### Aim of the exercise
Your answer must be an exact transcription of the lines from the line with "- Notes: Rudy Van Gelder Series" through the final line of the data.
>>>>>
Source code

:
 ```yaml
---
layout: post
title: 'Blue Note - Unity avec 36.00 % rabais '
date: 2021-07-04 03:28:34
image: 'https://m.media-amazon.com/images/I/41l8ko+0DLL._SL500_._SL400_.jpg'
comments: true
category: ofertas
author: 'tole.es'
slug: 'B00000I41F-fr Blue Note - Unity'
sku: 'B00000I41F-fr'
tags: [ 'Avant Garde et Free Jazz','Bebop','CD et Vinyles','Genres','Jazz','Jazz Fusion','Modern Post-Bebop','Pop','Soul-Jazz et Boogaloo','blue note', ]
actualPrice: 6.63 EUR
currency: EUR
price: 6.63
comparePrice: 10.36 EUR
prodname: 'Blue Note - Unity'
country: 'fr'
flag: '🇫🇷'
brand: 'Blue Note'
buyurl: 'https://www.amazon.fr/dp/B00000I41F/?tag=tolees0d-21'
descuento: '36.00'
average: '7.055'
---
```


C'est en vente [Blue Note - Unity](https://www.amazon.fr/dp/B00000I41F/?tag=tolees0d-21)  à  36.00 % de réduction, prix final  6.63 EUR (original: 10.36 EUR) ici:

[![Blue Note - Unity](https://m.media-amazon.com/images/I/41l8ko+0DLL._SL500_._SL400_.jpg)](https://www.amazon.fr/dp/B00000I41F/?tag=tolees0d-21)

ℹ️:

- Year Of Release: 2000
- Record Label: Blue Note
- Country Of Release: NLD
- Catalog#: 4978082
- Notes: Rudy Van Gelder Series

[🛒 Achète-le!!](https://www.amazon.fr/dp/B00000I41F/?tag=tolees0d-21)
<<<<<
### Reply to the task
- Notes: Rudy Van Gelder Series

[🛒 Achète-le!!](https://www.amazon.fr/dp/B00000I41F/?tag=tolees0d-21)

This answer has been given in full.